__PROBLEM DETAILS__:
Report, in full, each line of the material below in which the string "decorators" occurs.

__DATA RECORDS__:
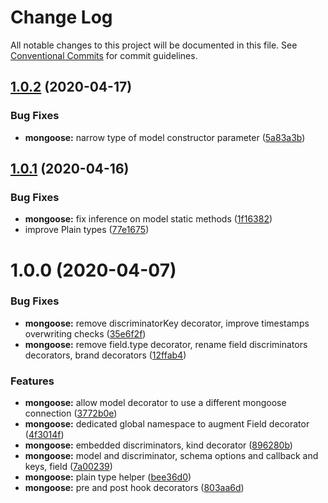 # Change Log

All notable changes to this project will be documented in this file.
See [Conventional Commits](https://conventionalcommits.org) for commit guidelines.

## [1.0.2](https://github.com/jeremyben/reflet/tree/master/mongoose/compare/@reflet/mongoose@1.0.1...@reflet/mongoose@1.0.2) (2020-04-17)


### Bug Fixes

* **mongoose:** narrow type of model constructor parameter ([5a83a3b](https://github.com/jeremyben/reflet/tree/master/mongoose/commit/5a83a3b))





## [1.0.1](https://github.com/jeremyben/reflet/tree/master/mongoose/compare/@reflet/mongoose@1.0.0...@reflet/mongoose@1.0.1) (2020-04-16)


### Bug Fixes

* **mongoose:** fix inference on model static methods ([1f16382](https://github.com/jeremyben/reflet/tree/master/mongoose/commit/1f16382))
* improve Plain types ([77e1675](https://github.com/jeremyben/reflet/tree/master/mongoose/commit/77e1675))





# 1.0.0 (2020-04-07)


### Bug Fixes

* **mongoose:** remove discriminatorKey decorator, improve timestamps overwriting checks ([35e6f2f](https://github.com/jeremyben/reflet/tree/master/mongoose/commit/35e6f2f))
* **mongoose:** remove field.type decorator, rename field discriminators decorators, brand decorators ([12ffab4](https://github.com/jeremyben/reflet/tree/master/mongoose/commit/12ffab4))


### Features

* **mongoose:** allow model decorator to use a different mongoose connection ([3772b0e](https://github.com/jeremyben/reflet/tree/master/mongoose/commit/3772b0e))
* **mongoose:** dedicated global namespace to augment Field decorator ([4f3014f](https://github.com/jeremyben/reflet/tree/master/mongoose/commit/4f3014f))
* **mongoose:** embedded discriminators, kind decorator ([896280b](https://github.com/jeremyben/reflet/tree/master/mongoose/commit/896280b))
* **mongoose:** model and discriminator, schema options and callback and keys, field ([7a00239](https://github.com/jeremyben/reflet/tree/master/mongoose/commit/7a00239))
* **mongoose:** plain type helper ([bee36d0](https://github.com/jeremyben/reflet/tree/master/mongoose/commit/bee36d0))
* **mongoose:** pre and post hook decorators ([803aa6d](https://github.com/jeremyben/reflet/tree/master/mongoose/commit/803aa6d))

__SOLUTION TO THIS PROBLEM__:
* **mongoose:** remove field.type decorator, rename field discriminators decorators, brand decorators ([12ffab4](https://github.com/jeremyben/reflet/tree/master/mongoose/commit/12ffab4))
* **mongoose:** pre and post hook decorators ([803aa6d](https://github.com/jeremyben/reflet/tree/master/mongoose/commit/803aa6d))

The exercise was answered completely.